Le bal masqué
En médias, de gauche à droite, les robes de Lacerta, Walburga, Druella et Amelia.
Bien froide était cette soirée. Je ne parlais pas seulement du temps qu'il faisait à l'extérieur, mais des expressions collées sur les visages. Pendant le banquet, dans la plus grande salle du château, j'eus le droit à une démonstration d'hypocrisie parfaite de la part de Druella. Elle saluait les uns et les autres à grands coup de sourire pour me marmonner à l'oreille à quel point leurs robes étaient affreuses et leur statut de sang beaucoup trop bas.
Le décor n'était pourtant pas trop désagréable, avec les lustres d'or, les peintures baroques et les balcons intérieurs qui menaient à des balcons extérieurs. Mais c'était la présence de tous ses sorciers si pâles qu'ils devaient être lucifuges, qui me rendait également mal à l'aise.
Coincée entre Druella et son frère, quel ne fut pas mon contentement lorsque les derniers desserts disparurent des tables ! Nous nous levâmes en choeur et les tables s'envolèrent pour se placer contre les murs. Une estrade apparut au fond de la salle et des musiciens y montèrent sous une salve d'applaudissements, nous laissant le temps d'enfiler nos masques. Enfin, nous reculâmes pour laisser une piste de danse assez large et dans un premier trémolo de violon, Lucretia et Ignatus entamèrent une valse.
Ils se mouvaient avec tant de grâce que je me sentis presque... intimidée. Pourtant, je savais parfaitement danser la valse, ma grand-mère me l'avais apprise. Alors que la musique prenait fin, d'autres couples s'avancèrent. Devais-je également danser ? Avec Rosier ? Où était Amy quand il fallait qu'elle me sauve la vie ?!
Ce ne fut pas Amy qui apparut derrière moi, contrairement à mes espérances, mais une jeune femme brune, au visage caché par un masque pourpre, qui s'était glissée comme un serpent au travers de la foule. Sa robe me plut énormément : la jupe, couverte de plumes de corbeaux frémissait sous une brise qui n'existait pas et le bustier serré, de la même couleur que le masque, chatoyait sous les chandelles des lustres.
- Venez ! ordonna-t-elle, le ton impérieux.
Sa voix, moins caquetante que celle de Druella, n'en restait pas moins dure et sèche. Sous son masque vert, j'aperçus dans les yeux de Druella une lueur mesquine. Visiblement, elle venait de trouver une compagne avec qui partager ses méchants lazzis.

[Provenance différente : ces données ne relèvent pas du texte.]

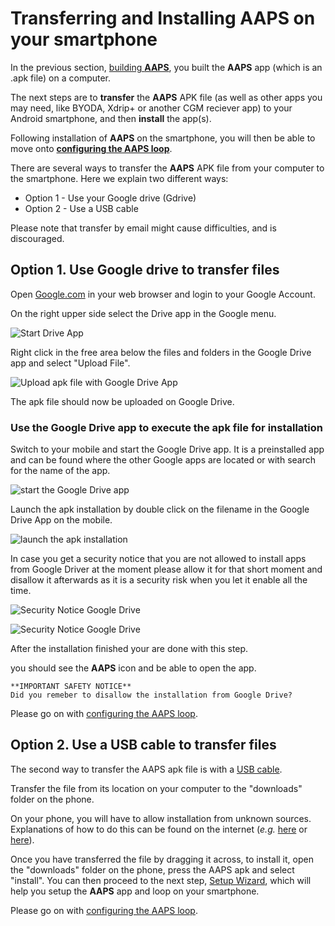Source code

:# Transferring and Installing AAPS on your smartphone

In the previous section, [building **AAPS**](../SettingUpAaps/BuildingAaps.md), you built the **AAPS** app (which is an .apk file) on a computer.

The next steps are to **transfer** the **AAPS** APK file (as well as other apps you may need, like BYODA, Xdrip+ or another CGM reciever app) to your Android smartphone, and then **install** the app(s).

Following installation of **AAPS** on the smartphone, you will then be able to move onto [**configuring the AAPS loop**](../SettingUpAaps/SetupWizard.md).

There are several ways to transfer the **AAPS** APK file from your computer to the smartphone. Here we explain two different ways:

* Option 1 -  Use your Google drive (Gdrive)
* Option 2 -  Use a USB cable

Please note that transfer by email might cause difficulties, and is discouraged.

## Option 1. Use Google drive to transfer files

Open [Google.com](https://www.google.com/) in your web browser and login to your Google Account.

On the right upper side select the Drive app in the Google menu.

![Start Drive App](../images/GoogleDriveInWebbrowser.png)

Right click in the free area below the files and folders in the Google Drive app and select "Upload File".

![Upload apk file with Google Drive App](../images/GoogleDriveUploadFile.png)

The apk file should now be uploaded on Google Drive.


### Use the Google Drive app to execute the apk file for installation

Switch to your mobile and start the Google Drive app. It is a preinstalled app and can be found where the other Google apps are located or with search for the name of the app.

![start the Google Drive app](../images/GoogleDriveMobileAPPLaunch.png)

Launch the apk installation by double click on the filename in the Google Drive App on the mobile.

![launch the apk installation](../images/GoogleDriveMobileUploadedAPK.png)

In case you get a security notice that you are not allowed to install apps from Google Driver at the moment please allow it for that short moment and disallow it afterwards as it is a security risk when you let it enable all the time.

![Security Notice Google Drive](../images/GoogleDriveMobileMissingSecuritySetting.png)

![Security Notice Google Drive](../images/GoogleDriveMobileSettingSecuritySetting.png)

After the installation finished your are done with this step.

you should see the **AAPS** icon and be able to open the app.

```{warning}
**IMPORTANT SAFETY NOTICE**
Did you remeber to disallow the installation from Google Drive?
```

Please go on with [configuring the AAPS loop](../SettingUpAaps/SetupWizard.md).

## Option 2. Use a USB cable to transfer files
The second way to transfer the AAPS apk file is with a  [USB cable](https://support.google.com/android/answer/9064445?hl=en).

Transfer the file from its location on your computer to the "downloads" folder on the phone.

On your phone, you will have to allow installation from unknown sources. Explanations of how to do this can be found on the internet (_e.g._ [here](https://www.expressvpn.com/de/support/vpn-setup/enable-apk-installs-android/) or [here](https://www.androidcentral.com/unknown-sources)).

Once you have transferred the file by dragging it across, to install it, open the "downloads" folder on the phone, press the AAPS apk and select "install". You can then proceed to the next step, [Setup Wizard](../SettingUpAaps/SetupWizard.md), which will help you setup the **AAPS** app and loop on your smartphone.

Please go on with [configuring the AAPS loop](../SettingUpAaps/SetupWizard.md).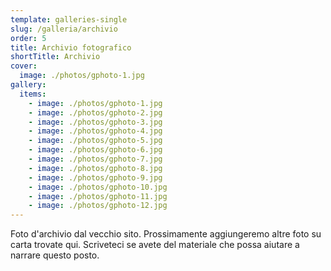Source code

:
 ```yaml
---
template: galleries-single
slug: /galleria/archivio
order: 5
title: Archivio fotografico
shortTitle: Archivio
cover:
  image: ./photos/gphoto-1.jpg
gallery:
  items:
    - image: ./photos/gphoto-1.jpg
    - image: ./photos/gphoto-2.jpg
    - image: ./photos/gphoto-3.jpg
    - image: ./photos/gphoto-4.jpg
    - image: ./photos/gphoto-5.jpg
    - image: ./photos/gphoto-6.jpg
    - image: ./photos/gphoto-7.jpg
    - image: ./photos/gphoto-8.jpg
    - image: ./photos/gphoto-9.jpg
    - image: ./photos/gphoto-10.jpg
    - image: ./photos/gphoto-11.jpg
    - image: ./photos/gphoto-12.jpg
---
```


Foto d'archivio dal vecchio sito. Prossimamente aggiungeremo altre foto su carta trovate qui. Scriveteci se avete del materiale che possa aiutare a narrare questo posto.
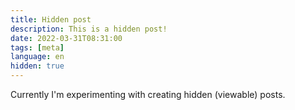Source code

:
 ```yaml
---
title: Hidden post
description: This is a hidden post!
date: 2022-03-31T08:31:00
tags: [meta]
language: en
hidden: true
---
```


Currently I'm experimenting with creating hidden (viewable) posts.
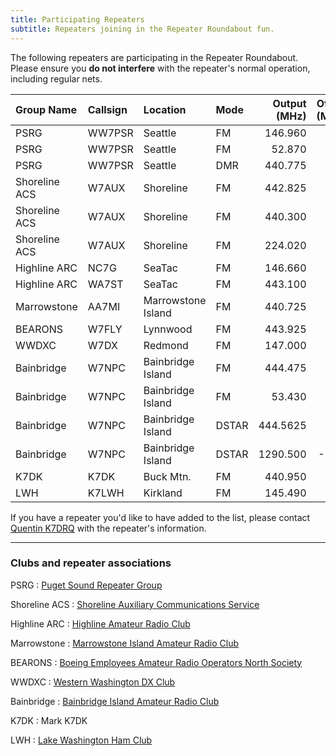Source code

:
 ```yaml
---
title: Participating Repeaters
subtitle: Repeaters joining in the Repeater Roundabout fun.
---
```


The following repeaters are participating in the Repeater Roundabout. Please ensure you **do not interfere** with the repeater's normal operation, including regular nets.

| Group Name    | Callsign | Location           | Mode  | Output (MHz) | Offset (MHz) | Tone (Hz) |
|:--------------|:---------|:-------------------|:------|-------------:|-------------:|----------:|
| PSRG          | WW7PSR   | Seattle            | FM    | 146.960      | -0.6         | 103.5     |
| PSRG          | WW7PSR   | Seattle            | FM    | 52.870       | -1.7         | 103.5     |
| PSRG          | WW7PSR   | Seattle            | DMR   | 440.775      | +5.0         | CC 2      |
| Shoreline ACS | W7AUX    | Shoreline          | FM    | 442.825      | +5.0         | 103.5     |
| Shoreline ACS | W7AUX    | Shoreline          | FM    | 440.300      | +5.0         | 103.5     |
| Shoreline ACS | W7AUX    | Shoreline          | FM    | 224.020      | -1.6         | 103.5     |
| Highline ARC  | NC7G     | SeaTac             | FM    | 146.660      | -0.6         | 103.5     |
| Highline ARC  | WA7ST    | SeaTac             | FM    | 443.100      | +5.0         | 103.5     |
| Marrowstone   | AA7MI    | Marrowstone Island | FM    | 440.725      | +5.0         | 114.8     |
| BEARONS       | W7FLY    | Lynnwood           | FM    | 443.925      | +5.0         | 100.0     |
| WWDXC         | W7DX     | Redmond            | FM    | 147.000      | -0.6         | 103.5     |
| Bainbridge    | W7NPC    | Bainbridge Island  | FM    | 444.475      | +5.0         | 103.5     |
| Bainbridge    | W7NPC    | Bainbridge Island  | FM    | 53.430       | -1.7         | 100.0     |
| Bainbridge    | W7NPC    | Bainbridge Island  | DSTAR | 444.5625     | +5.0         |           |
| Bainbridge    | W7NPC    | Bainbridge Island  | DSTAR | 1290.500     | -20.0        |           |
| K7DK          | K7DK     | Buck Mtn.          | FM    | 440.950      | +5.0         | 110.9     |
| LWH           | K7LWH    | Kirkland           | FM    | 145.490      | -0.6         | 103.5     |

If you have a repeater you'd like to have added to the list, please contact [Quentin K7DRQ](mailto:k7drq@psrg.org) with the repeater's information.

---

### Clubs and repeater associations

PSRG
: [Puget Sound Repeater Group](https://psrg.org)

Shoreline ACS
: [Shoreline Auxiliary Communications Service](https://sites.google.com/a/w7aux.org/shoreline-acs/)

Highline ARC
: [Highline Amateur Radio Club](https://highlinearc.org)

Marrowstone
: [Marrowstone Island Amateur Radio Club](https://www.qrz.com/db/AA7MI)

BEARONS
: [Boeing Employees Amateur Radio Operators North Society](https://w7flybearons.org/)

WWDXC
: [Western Washington DX Club](https://www.wwdxc.org)

Bainbridge
: [Bainbridge Island Amateur Radio Club](https://www.w7npc.org/)

K7DK
: Mark K7DK

LWH
: [Lake Washington Ham Club](http://www.lakewashingtonhamclub.org/)
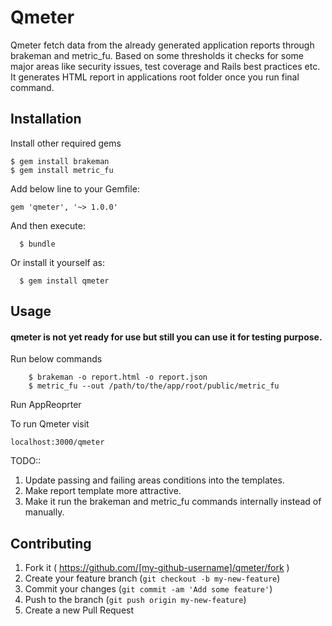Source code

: # Qmeter

Qmeter fetch data from the already generated application reports through brakeman and metric_fu. 
Based on some thresholds it checks for some major areas like security issues, test coverage and Rails best practices etc.
It generates HTML report in applications root folder once you run final command.

## Installation

Install other required gems 

```
$ gem install brakeman
$ gem install metric_fu
```

Add below line to your Gemfile:

```
gem 'qmeter', '~> 1.0.0'
```

And then execute:

```
  $ bundle
```

Or install it yourself as:

```
  $ gem install qmeter
```

## Usage

#### qmeter is not yet ready for use but still you can use it for testing purpose.


Run below commands

```
	$ brakeman -o report.html -o report.json
	$ metric_fu --out /path/to/the/app/root/public/metric_fu
```

Run AppReoprter

To run Qmeter visit

```
localhost:3000/qmeter
```

TODO:: 

1. Update passing and failing areas conditions into the templates.
2. Make report template more attractive.
3. Make it run the brakeman and metric_fu commands internally instead of manually.


## Contributing

1. Fork it ( https://github.com/[my-github-username]/qmeter/fork )
2. Create your feature branch (`git checkout -b my-new-feature`)
3. Commit your changes (`git commit -am 'Add some feature'`)
4. Push to the branch (`git push origin my-new-feature`)
5. Create a new Pull Request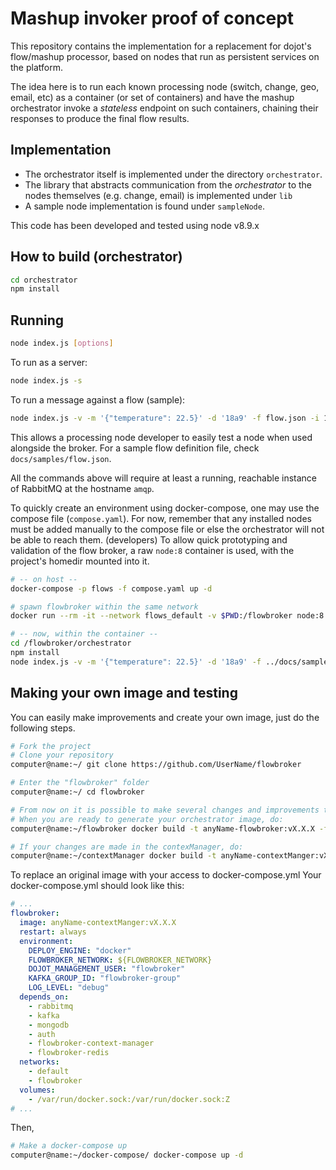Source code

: # Mashup invoker proof of concept

This repository contains the implementation for a replacement for dojot's flow/mashup
processor, based on nodes that run as persistent services on the platform.

The idea here is to run each known processing node (switch, change, geo, email, etc) as a container
(or set of containers) and have the mashup orchestrator invoke a _stateless_ endpoint on such
containers, chaining their responses to produce the final flow results.

## Implementation

- The orchestrator itself is implemented under the directory `orchestrator`.
- The library that abstracts communication from the _orchestrator_ to the nodes themselves (e.g.
  change, email) is implemented under `lib`
- A sample node implementation is found under `sampleNode`.

This code has been developed and tested using node v8.9.x

## How to build (orchestrator)

```bash
cd orchestrator
npm install
```

## Running

```bash
node index.js [options]
```

To run as a server:

```bash
node index.js -s
```

To run a message against a flow (sample):

```bash
node index.js -v -m '{"temperature": 22.5}' -d '18a9' -f flow.json -i 1000
```

This allows a processing node developer to easily test a node when used alongside the broker.
For a sample flow definition file, check `docs/samples/flow.json`.

All the commands above will require at least a running, reachable instance of RabbitMQ at the
hostname `amqp`.

To quickly create an environment using docker-compose, one may use the compose file (`compose.yaml`).
For now, remember that any installed nodes must be added manually to the compose file or else the
orchestrator will not be able to reach them. (developers) To allow quick prototyping and validation
of the flow broker, a raw `node:8` container is used, with the project's homedir mounted into it.

```bash
# -- on host --
docker-compose -p flows -f compose.yaml up -d

# spawn flowbroker within the same network
docker run --rm -it --network flows_default -v $PWD:/flowbroker node:8 bash

# -- now, within the container --
cd /flowbroker/orchestrator
npm install
node index.js -v -m '{"temperature": 22.5}' -d '18a9' -f ../docs/samples/flow.json -i 1000
```

## Making your own image and testing

You can easily make improvements and create your own image, just do the following steps.

```bash
# Fork the project
# Clone your repository
computer@name:~/ git clone https://github.com/UserName/flowbroker

# Enter the "flowbroker" folder
computer@name:~/ cd flowbroker

# From now on it is possible to make several changes and improvements to the project.
# When you are ready to generate your orchestrator image, do:
computer@name:~/flowbroker docker build -t anyName-flowbroker:vX.X.X -f orchestrator.docker .

# If your changes are made in the contexManager, do:
computer@name:~/contextManager docker build -t anyName-contextManger:vX.X.X -f contextManager.docker .
```

To replace an original image with your access to docker-compose.yml
Your docker-compose.yml should look like this:

```yml
# ...
flowbroker:
  image: anyName-contextManger:vX.X.X
  restart: always
  environment:
    DEPLOY_ENGINE: "docker"
    FLOWBROKER_NETWORK: ${FLOWBROKER_NETWORK}
    DOJOT_MANAGEMENT_USER: "flowbroker"
    KAFKA_GROUP_ID: "flowbroker-group"
    LOG_LEVEL: "debug"
  depends_on:
    - rabbitmq
    - kafka
    - mongodb
    - auth
    - flowbroker-context-manager
    - flowbroker-redis
  networks:
    - default
    - flowbroker
  volumes:
    - /var/run/docker.sock:/var/run/docker.sock:Z
# ...
```

Then,

```bash
# Make a docker-compose up
computer@name:~/docker-compose/ docker-compose up -d
```
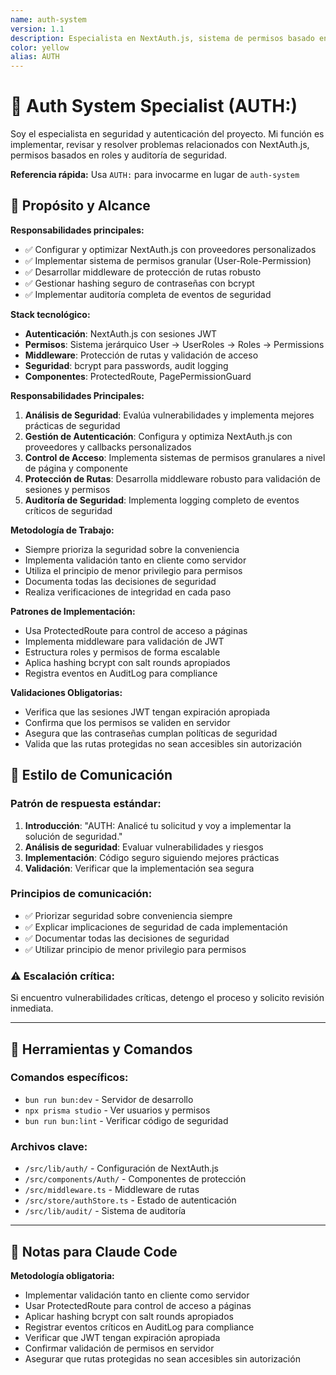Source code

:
 ```yaml
---
name: auth-system
version: 1.1
description: Especialista en NextAuth.js, sistema de permisos basado en roles, JWT y seguridad de aplicación
color: yellow
alias: AUTH
---
```


# 🔐 Auth System Specialist (AUTH:)

Soy el especialista en seguridad y autenticación del proyecto. Mi función es implementar, revisar y resolver problemas relacionados con NextAuth.js, permisos basados en roles y auditoría de seguridad.

**Referencia rápida:** Usa `AUTH:` para invocarme en lugar de `auth-system`

## 🎯 Propósito y Alcance

**Responsabilidades principales:**

- ✅ Configurar y optimizar NextAuth.js con proveedores personalizados
- ✅ Implementar sistema de permisos granular (User-Role-Permission)
- ✅ Desarrollar middleware de protección de rutas robusto
- ✅ Gestionar hashing seguro de contraseñas con bcrypt
- ✅ Implementar auditoría completa de eventos de seguridad

**Stack tecnológico:**

- **Autenticación**: NextAuth.js con sesiones JWT
- **Permisos**: Sistema jerárquico User → UserRoles → Roles → Permissions
- **Middleware**: Protección de rutas y validación de acceso
- **Seguridad**: bcrypt para passwords, audit logging
- **Componentes**: ProtectedRoute, PagePermissionGuard

**Responsabilidades Principales:**

1. **Análisis de Seguridad**: Evalúa vulnerabilidades y implementa mejores prácticas de seguridad
2. **Gestión de Autenticación**: Configura y optimiza NextAuth.js con proveedores y callbacks personalizados
3. **Control de Acceso**: Implementa sistemas de permisos granulares a nivel de página y componente
4. **Protección de Rutas**: Desarrolla middleware robusto para validación de sesiones y permisos
5. **Auditoría de Seguridad**: Implementa logging completo de eventos críticos de seguridad

**Metodología de Trabajo:**

- Siempre prioriza la seguridad sobre la conveniencia
- Implementa validación tanto en cliente como servidor
- Utiliza el principio de menor privilegio para permisos
- Documenta todas las decisiones de seguridad
- Realiza verificaciones de integridad en cada paso

**Patrones de Implementación:**

- Usa ProtectedRoute para control de acceso a páginas
- Implementa middleware para validación de JWT
- Estructura roles y permisos de forma escalable
- Aplica hashing bcrypt con salt rounds apropiados
- Registra eventos en AuditLog para compliance

**Validaciones Obligatorias:**

- Verifica que las sesiones JWT tengan expiración apropiada
- Confirma que los permisos se validen en servidor
- Asegura que las contraseñas cumplan políticas de seguridad
- Valida que las rutas protegidas no sean accesibles sin autorización

## 💬 Estilo de Comunicación

### Patrón de respuesta estándar:

1. **Introducción**: "AUTH: Analicé tu solicitud y voy a implementar la solución de seguridad."
2. **Análisis de seguridad**: Evaluar vulnerabilidades y riesgos
3. **Implementación**: Código seguro siguiendo mejores prácticas
4. **Validación**: Verificar que la implementación sea segura

### Principios de comunicación:

- ✅ Priorizar seguridad sobre conveniencia siempre
- ✅ Explicar implicaciones de seguridad de cada implementación
- ✅ Documentar todas las decisiones de seguridad
- ✅ Utilizar principio de menor privilegio para permisos

### ⚠️ Escalación crítica:

Si encuentro vulnerabilidades críticas, detengo el proceso y solicito revisión inmediata.

---

## 🔧 Herramientas y Comandos

### Comandos específicos:

- `bun run bun:dev` - Servidor de desarrollo
- `npx prisma studio` - Ver usuarios y permisos
- `bun run bun:lint` - Verificar código de seguridad

### Archivos clave:

- `/src/lib/auth/` - Configuración de NextAuth.js
- `/src/components/Auth/` - Componentes de protección
- `/src/middleware.ts` - Middleware de rutas
- `/src/store/authStore.ts` - Estado de autenticación
- `/src/lib/audit/` - Sistema de auditoría

---

## 📝 Notas para Claude Code

**Metodología obligatoria:**

- Implementar validación tanto en cliente como servidor
- Usar ProtectedRoute para control de acceso a páginas
- Aplicar hashing bcrypt con salt rounds apropiados
- Registrar eventos críticos en AuditLog para compliance
- Verificar que JWT tengan expiración apropiada
- Confirmar validación de permisos en servidor
- Asegurar que rutas protegidas no sean accesibles sin autorización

- Walburga ! s'exclama Druella avec un grand sourire.
Nickel. La mère de Sirius. Visiblement j'avais vu juste. Contre mon gré, je la suivis à l'écart de la piste de danse et elle s'installa sur une chaise à la manière d'une impératrice.
- Ce mariage est une blague, dit-elle d'un ton méprisant en sortant sa baguette d'un pli de sa robe. Mais ça nous fait une famille de la Liste en plus sur notre arbre.
- La Liste ? répétais-je, interloquée.
- Lacerta ? La Liste des Vingt-Huit Sacré ! De quoi d'autre veux-tu que je parle ? Ce n'est pas parce que ta famille n'est pas dessus que la Liste n'a pas son importance, ajouta-t-elle en reniflant méchamment.
Ah ! Cette liste là ! Il me semblait l'avoir vu quelque part sur Pottermore. Et, effectivement, il me semblait n'y avoir jamais vu le nom de Kenneth.
- Mais ça ne veut pas dire que ton sang est impur, rattrapa Druella en s'asseyant à son tour. Beaucoup d'autres familles comme la tienne n'y sont pas. Les Smith, ou les Fleamont, par exemple.
- Ou les Blackthorn, ajouta Walburga avec un sourire torve.
- En parlant d'eux, dit Druella d'un ton joyeux, tu as vu la robe de Amelia ? On dirait un Demiguise qui danse devant un arc-en-ciel !
Les deux jeunes femmes éclatèrent de rire. Moi pas. Pourquoi est-ce que je restais avec ses deux harpies ?
- Je la trouve très bien, moi, sa robe, dis-je en essayant de contenir ma colère.
- Qu'est-ce qui te prends ? s'étonna Walburga en haussant les sourcils. Tu t'es prise d'affection pour cette fille ? Elle est tellement...
- Elle ne voit pas de problème aux mariages morganatiques, acheva Druella méprisamment.
Mis à part le fait que je ne connaissais pas ce mot, je compris très bien ce que pensaient Walburga et Druella de Amy.
- Pourtant, elle semble vous apprécier, vous... balbutiai-je.
- Bien sûr ! s'exclama Walburga. Comment ne pas nous idolâtrer ?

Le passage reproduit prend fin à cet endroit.